2021.01.07 FA・製造装置市場 回復基調緊急事態宣言で先行き懸念も 21年、積極的事業活動
昨年1月の「ネプコン ジャパン」
FA・製造装置業界は、コロナ禍から立ち直った中国製造業やテレワークなどWeb活用によるネットワーク関連の需要などから回復基調にある。その矢先の緊急事態宣言発出で再び先行きの懸念は高まっているものの、各社は「21年もコロナが収束しない前提で事業を進めなければならないだろう」との認識で積極的に取り組む。
ネットワーク関連伸長
FUJI・須原信介社長は「リモートワークやWeb会議、Webセミナー、学校の授業などの普及で、PCやネットワークに関連する機器の生産向けに実装機の需要が伸びている。世界的な傾向だが、中国や台湾系企業がけん引している。21年もこの流れは続くだろう」と見る。
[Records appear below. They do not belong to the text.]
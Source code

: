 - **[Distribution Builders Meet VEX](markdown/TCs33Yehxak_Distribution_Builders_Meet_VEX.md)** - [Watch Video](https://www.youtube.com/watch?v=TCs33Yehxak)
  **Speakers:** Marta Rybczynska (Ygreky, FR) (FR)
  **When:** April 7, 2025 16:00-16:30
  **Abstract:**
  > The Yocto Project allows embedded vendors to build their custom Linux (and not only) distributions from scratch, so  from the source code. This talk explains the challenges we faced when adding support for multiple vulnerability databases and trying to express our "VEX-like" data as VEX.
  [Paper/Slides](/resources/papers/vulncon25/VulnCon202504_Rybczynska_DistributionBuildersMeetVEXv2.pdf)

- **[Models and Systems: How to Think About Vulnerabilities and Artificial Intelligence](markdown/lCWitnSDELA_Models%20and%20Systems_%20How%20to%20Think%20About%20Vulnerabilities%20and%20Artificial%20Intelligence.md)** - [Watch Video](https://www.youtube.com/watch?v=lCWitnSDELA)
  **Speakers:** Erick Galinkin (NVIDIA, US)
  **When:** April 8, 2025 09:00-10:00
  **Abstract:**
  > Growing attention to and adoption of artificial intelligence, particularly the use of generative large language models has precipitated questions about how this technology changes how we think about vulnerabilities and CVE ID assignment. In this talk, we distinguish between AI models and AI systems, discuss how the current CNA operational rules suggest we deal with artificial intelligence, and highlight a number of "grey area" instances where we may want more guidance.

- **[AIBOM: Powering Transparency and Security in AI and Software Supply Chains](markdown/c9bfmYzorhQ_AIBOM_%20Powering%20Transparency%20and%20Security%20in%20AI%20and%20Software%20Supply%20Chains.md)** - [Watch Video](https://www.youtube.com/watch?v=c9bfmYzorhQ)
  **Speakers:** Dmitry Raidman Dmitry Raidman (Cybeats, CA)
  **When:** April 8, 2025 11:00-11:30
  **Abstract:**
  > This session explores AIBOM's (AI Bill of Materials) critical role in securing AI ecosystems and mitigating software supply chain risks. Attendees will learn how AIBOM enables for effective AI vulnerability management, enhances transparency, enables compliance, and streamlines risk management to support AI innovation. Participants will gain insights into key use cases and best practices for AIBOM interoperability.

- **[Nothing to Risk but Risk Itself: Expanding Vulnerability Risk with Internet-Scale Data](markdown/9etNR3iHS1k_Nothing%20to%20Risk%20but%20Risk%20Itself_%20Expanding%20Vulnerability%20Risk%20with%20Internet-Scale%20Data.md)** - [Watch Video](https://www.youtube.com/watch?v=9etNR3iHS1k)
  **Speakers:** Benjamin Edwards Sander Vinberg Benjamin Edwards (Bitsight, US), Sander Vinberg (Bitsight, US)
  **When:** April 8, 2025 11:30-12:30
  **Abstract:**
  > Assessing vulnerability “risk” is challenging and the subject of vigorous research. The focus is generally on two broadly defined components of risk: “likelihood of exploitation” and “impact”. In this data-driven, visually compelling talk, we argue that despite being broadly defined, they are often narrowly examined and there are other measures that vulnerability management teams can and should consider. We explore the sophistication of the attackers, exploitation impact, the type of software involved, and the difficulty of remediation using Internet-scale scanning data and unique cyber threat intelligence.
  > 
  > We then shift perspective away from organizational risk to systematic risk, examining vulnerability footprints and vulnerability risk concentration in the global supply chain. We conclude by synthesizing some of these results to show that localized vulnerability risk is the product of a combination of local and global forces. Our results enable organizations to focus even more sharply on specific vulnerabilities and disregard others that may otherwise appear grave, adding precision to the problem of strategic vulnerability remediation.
安川電機・上山顕治執行役員モーションコントロール事業部長は「今年度(21年2月期)上期は中国ではマスク特需でサーボモーターの受注が伸び、下期はコロナ禍から立ち直った中国が太陽光や半導体関連などを中心に需要が回復、拡大に転じ、モーションコントロール事業全体で下期ベースでは過去最高の受注で推移している。成長市場として半導体、液晶、電子部品、工作機械、金属加工などに重点を置く」とし、中国市場回復の流れに乗る。
中国や東南アが回復
日本トムソン・宮地茂樹社長は「21年3月期上期は受注も厳しく、生産調整から工場の稼働率を60%に落とさざるを得なかった。しかしコロナからいち早く立ち上がった中国製造業の需要が回復し、9月以降は急速に受注が戻った。中国に続いてシンガポールやマレーシアなど東南アジアが回復し、12月は前年同月比倍増の受注を記録した。12月には直動工場の生産はコロナ前に戻り、むしろ受注の急増で増産に入り、ニードルベアリングも1月から稼働を上げている」と話す。
JUKIは20年、コロナの影響で業績的にも厳しかった。濱学洋JUKIオートメーションシステムズ常務(JUKI執行役員)は「20年はコロナで明け暮れ、実装機関連の展示会も延期や中止が相次ぐなど営業活動も制約され、想定できない厳しい1年だった。7月以降、コロナから立ち上がった中国の製造業の需要が回復。中国に続いて韓国や東南アジアも需要が戻ってきた。8月には中国・深圳でネプコンが開催され、当社も中国現地法人と代理店を通じて出展し、多くの来場者でにぎわった。中国はスマホ本体やカメラモジュール、バッテリ基板など向けに実装機の動きが順調に伸びている。スマート家電やLED基板などもけん引している」と市況感を示した。
商社でも積極姿勢
FA商社でも回復の兆しを見せている。
菱電商事・正垣信雄社長は「中期経営計画初年度の20年度業績は、コロナの影響でかなり落ち込むと想定していた。上半期は、新事業以外は低迷し減収だったが、ここ数年続く利益率向上などで、利益面では想定よりも落ち込みが少なかった。21年度は事業戦略的に大きな変化はないが、新常態対応のためにDX(デジタルトランスフォーメーション、デジタル変革)推進加速を戦略テーマとしてコミットし、これまで取り組んできたソリューションビジネスをさらに強化する」という。
カナデン・本橋伸幸社長は「米中貿易摩擦に続いてコロナによる業績への影響は大きかったが、テレワーク導入による働き方改革やデジタルマーケティングの導入など、危機感をより強くして新たな改革に取り組む機会になった。21年度から新中期経営計画がスタートする。取り組んできた高付加価値ソリューションをさらに進化させて収益性の向上に努めたい」と語る。
20-22日の3日間、東京ビッグサイトにおいて「ネプコン ジャパン」「オートモーティブ ワールド」の製造系ビッグ2展の開催が予定されている。